▶ Instructions to follow
Whenever a line below holds the word "built", count it once; report the total and nothing else.
☆ ☆ ☆
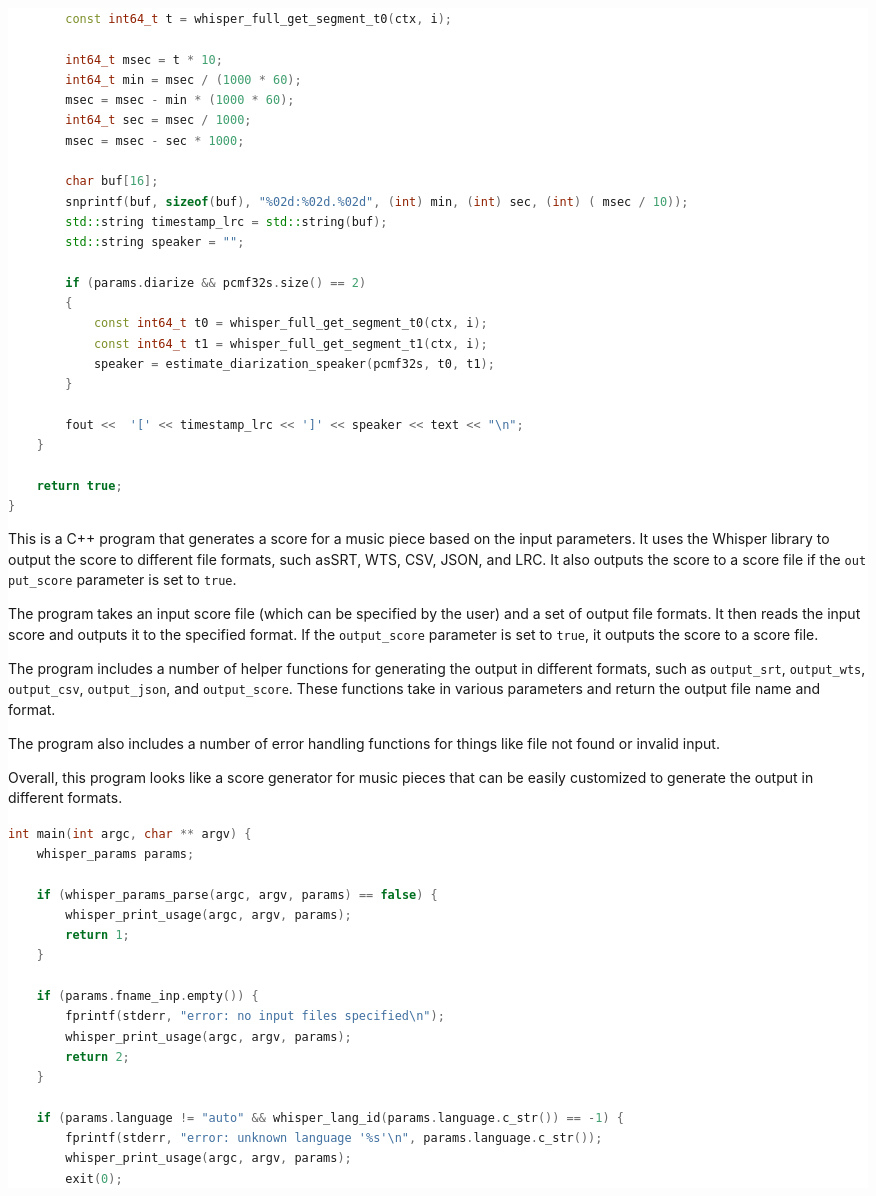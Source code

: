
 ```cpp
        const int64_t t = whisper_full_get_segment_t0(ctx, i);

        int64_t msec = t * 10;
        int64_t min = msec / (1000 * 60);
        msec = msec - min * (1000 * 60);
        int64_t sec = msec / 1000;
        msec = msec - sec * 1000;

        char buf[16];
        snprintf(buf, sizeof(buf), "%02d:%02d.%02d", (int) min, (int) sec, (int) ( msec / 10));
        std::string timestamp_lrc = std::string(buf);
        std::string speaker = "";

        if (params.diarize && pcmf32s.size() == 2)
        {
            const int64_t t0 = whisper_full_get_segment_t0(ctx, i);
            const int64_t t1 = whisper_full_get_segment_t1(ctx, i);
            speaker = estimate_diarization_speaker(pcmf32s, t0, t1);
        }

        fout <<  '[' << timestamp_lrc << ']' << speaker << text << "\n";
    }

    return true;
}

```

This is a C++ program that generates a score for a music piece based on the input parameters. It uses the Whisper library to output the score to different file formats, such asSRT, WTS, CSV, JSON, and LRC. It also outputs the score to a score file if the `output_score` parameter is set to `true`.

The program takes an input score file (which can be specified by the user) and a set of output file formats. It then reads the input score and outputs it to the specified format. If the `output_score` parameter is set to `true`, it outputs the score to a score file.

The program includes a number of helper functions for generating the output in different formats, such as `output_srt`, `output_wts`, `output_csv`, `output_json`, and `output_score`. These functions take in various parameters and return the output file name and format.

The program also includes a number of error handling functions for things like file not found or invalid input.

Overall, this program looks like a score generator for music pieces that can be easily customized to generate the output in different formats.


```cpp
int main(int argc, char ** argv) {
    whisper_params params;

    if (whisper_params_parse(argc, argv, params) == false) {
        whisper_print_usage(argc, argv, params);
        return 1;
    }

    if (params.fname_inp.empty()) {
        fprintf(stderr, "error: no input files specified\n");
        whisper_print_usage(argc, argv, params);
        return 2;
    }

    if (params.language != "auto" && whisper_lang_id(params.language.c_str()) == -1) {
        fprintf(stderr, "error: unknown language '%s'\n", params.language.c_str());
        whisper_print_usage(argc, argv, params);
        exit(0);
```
☆ ☆ ☆
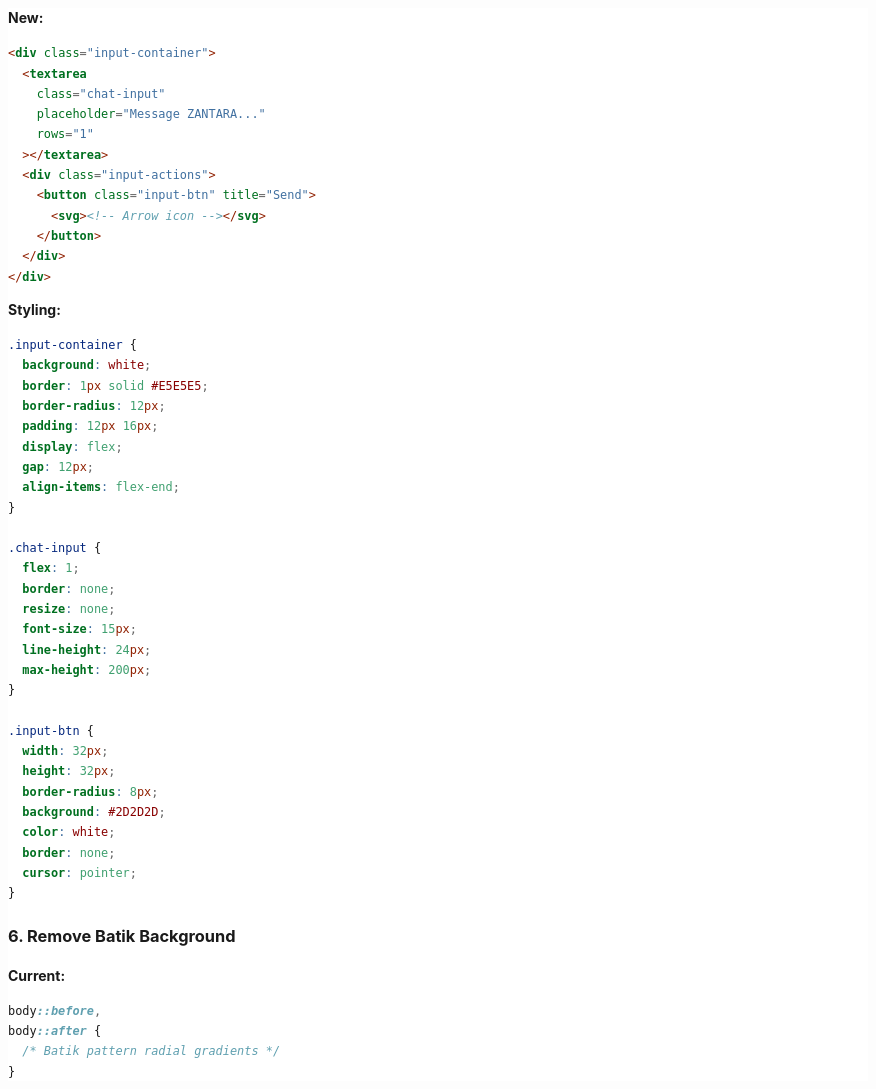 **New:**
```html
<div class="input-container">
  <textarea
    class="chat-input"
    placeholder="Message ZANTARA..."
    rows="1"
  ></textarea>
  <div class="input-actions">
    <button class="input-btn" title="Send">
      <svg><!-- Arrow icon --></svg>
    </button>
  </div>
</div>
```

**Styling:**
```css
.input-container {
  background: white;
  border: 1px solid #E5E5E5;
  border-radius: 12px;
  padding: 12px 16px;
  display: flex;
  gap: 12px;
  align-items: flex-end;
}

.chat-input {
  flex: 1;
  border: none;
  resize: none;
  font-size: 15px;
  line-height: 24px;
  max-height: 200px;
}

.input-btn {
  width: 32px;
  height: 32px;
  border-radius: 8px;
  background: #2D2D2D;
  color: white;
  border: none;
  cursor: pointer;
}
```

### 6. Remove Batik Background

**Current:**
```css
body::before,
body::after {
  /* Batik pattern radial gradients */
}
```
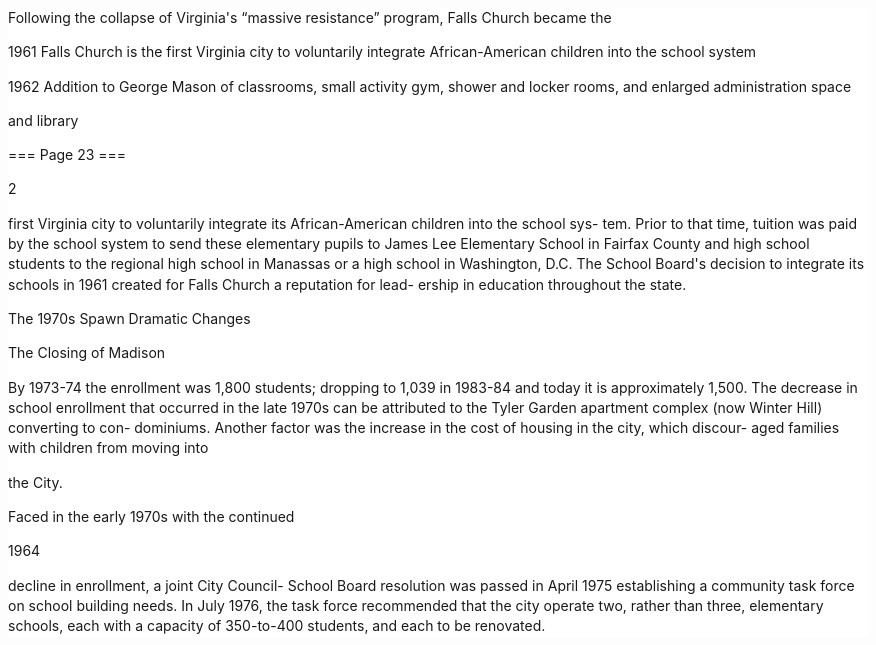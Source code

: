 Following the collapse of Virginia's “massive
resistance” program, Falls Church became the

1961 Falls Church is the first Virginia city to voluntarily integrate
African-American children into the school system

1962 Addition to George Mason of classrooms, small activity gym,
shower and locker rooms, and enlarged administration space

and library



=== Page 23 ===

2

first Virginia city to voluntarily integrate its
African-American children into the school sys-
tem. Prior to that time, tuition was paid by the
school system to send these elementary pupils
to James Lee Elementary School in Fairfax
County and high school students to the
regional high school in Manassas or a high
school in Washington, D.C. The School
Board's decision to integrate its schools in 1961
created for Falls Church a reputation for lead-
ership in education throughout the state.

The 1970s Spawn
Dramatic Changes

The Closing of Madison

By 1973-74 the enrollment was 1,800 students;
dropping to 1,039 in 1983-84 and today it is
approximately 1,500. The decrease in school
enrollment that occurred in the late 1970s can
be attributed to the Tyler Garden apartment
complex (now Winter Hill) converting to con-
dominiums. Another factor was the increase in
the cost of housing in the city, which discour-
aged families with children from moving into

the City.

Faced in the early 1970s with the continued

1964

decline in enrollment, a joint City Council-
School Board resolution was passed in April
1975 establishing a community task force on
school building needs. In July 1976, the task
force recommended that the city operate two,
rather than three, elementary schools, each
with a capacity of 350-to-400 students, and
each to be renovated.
☆ ☆ ☆
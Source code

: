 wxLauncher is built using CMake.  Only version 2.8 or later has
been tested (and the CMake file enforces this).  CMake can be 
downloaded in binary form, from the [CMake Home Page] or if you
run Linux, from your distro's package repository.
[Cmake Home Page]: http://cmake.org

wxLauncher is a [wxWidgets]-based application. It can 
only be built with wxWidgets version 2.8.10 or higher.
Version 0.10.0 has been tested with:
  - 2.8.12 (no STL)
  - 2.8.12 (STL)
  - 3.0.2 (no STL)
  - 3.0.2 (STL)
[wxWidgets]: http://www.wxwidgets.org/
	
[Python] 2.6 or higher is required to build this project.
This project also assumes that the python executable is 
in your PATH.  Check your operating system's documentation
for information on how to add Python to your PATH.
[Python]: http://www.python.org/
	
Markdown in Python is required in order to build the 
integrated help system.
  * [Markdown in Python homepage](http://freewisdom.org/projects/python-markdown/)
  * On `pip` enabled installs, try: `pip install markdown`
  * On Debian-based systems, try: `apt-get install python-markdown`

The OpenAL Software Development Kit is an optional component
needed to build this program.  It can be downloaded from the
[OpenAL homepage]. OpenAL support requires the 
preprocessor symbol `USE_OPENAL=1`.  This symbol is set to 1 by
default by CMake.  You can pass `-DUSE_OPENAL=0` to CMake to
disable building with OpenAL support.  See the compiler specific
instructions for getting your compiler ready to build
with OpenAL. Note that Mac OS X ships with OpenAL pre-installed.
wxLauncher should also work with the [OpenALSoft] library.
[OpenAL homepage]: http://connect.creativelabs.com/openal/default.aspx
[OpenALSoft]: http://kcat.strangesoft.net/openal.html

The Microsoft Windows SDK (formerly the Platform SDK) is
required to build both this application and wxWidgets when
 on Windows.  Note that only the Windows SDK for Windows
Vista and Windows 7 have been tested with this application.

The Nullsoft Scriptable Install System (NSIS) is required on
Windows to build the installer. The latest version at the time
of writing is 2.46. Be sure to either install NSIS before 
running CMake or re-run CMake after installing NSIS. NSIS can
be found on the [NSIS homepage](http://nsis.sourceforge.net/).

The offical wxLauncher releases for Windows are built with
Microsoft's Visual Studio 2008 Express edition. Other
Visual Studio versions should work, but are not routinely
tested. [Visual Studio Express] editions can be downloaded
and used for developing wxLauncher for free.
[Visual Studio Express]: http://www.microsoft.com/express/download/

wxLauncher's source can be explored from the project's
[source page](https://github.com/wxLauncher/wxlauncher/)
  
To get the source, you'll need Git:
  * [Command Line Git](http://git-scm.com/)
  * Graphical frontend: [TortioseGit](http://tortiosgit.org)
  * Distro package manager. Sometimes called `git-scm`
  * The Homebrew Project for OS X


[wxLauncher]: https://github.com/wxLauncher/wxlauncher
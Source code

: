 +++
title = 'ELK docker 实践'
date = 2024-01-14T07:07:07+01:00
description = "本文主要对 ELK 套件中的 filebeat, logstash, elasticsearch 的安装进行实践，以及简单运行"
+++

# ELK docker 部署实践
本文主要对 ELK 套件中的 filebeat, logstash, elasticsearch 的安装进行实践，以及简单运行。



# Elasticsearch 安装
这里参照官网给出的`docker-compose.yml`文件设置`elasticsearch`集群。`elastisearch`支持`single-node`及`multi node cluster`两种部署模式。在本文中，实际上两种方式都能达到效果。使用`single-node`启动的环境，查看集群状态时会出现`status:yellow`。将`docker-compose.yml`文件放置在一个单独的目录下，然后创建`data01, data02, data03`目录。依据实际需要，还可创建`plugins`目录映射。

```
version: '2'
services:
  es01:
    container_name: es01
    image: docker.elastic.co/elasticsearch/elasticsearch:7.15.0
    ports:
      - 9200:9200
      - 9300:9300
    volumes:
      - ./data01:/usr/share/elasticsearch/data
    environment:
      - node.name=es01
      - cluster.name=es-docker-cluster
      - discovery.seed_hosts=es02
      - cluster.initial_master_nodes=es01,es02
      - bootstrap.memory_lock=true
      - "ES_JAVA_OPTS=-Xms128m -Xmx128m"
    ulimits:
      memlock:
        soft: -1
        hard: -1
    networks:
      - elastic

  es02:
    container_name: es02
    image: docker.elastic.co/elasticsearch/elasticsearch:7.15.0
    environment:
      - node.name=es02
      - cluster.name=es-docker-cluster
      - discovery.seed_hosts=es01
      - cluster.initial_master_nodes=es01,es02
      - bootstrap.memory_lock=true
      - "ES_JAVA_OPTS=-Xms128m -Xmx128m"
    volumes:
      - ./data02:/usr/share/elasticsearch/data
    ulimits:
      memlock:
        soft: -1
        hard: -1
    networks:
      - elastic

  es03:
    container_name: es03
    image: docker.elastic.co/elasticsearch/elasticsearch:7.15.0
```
☆ ☆ ☆
▶ Expected answer
3